Una cosa de locos. En el segundo día, a la hora del recreo, Martha entró en una iglesia, donde cursaba un bautismo, se hizo pasar por invitada, y comió todos los sándwichs que tenía derecho. Yo rumbeé para la espectacular calle de las prostitutas, con sus vitrinas color de rosa.

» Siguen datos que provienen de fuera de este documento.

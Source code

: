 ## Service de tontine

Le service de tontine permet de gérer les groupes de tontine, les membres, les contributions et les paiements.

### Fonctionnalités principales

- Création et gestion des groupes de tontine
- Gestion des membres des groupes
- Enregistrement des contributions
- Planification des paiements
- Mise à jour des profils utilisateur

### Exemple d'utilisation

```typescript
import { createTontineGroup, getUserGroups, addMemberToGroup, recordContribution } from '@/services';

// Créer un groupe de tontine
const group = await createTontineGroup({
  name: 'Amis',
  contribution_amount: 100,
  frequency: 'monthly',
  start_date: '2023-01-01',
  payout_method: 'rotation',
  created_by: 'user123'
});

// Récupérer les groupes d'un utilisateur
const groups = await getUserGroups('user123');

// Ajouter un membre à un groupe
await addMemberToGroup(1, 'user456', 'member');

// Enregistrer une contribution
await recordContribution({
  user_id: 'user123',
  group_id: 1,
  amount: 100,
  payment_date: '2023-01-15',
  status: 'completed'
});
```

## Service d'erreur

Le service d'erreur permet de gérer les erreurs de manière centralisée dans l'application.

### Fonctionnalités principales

Fue realmente un calvario. Recuerdo un muchacho holandés que, al promediar el segundo día, cuando le preguntabas quién era, él se retorcía como si lo hubieran picaneado. Bien, uno de mis compañeros resultó ser un astrólogo, un rubio cuarentón, parecía profesional de nota. En el último día, él me preguntó por la milésima vez quién yo era y le dije: "Soy un pecador, Padre", "Soy un latin lover", "Soy un capricorniano de ley". A esta altura todos estábamos locos como cabras. El astrólogo desorbitado se salió de su papel de mudo testigo y me dijo: "¿Sabes una cosa?, los capricornianos son una mierda, fatuos, arrogantes, carneros". Yo sospeché que así fuese, pero ningún astrólogo, en sus cabales, admitiría tal cosa. Al despedirse, se disculpó: "Estaba exagerando", me dijo, pero creo que tiene razón, yo nunca me enorgullecí de mi signo.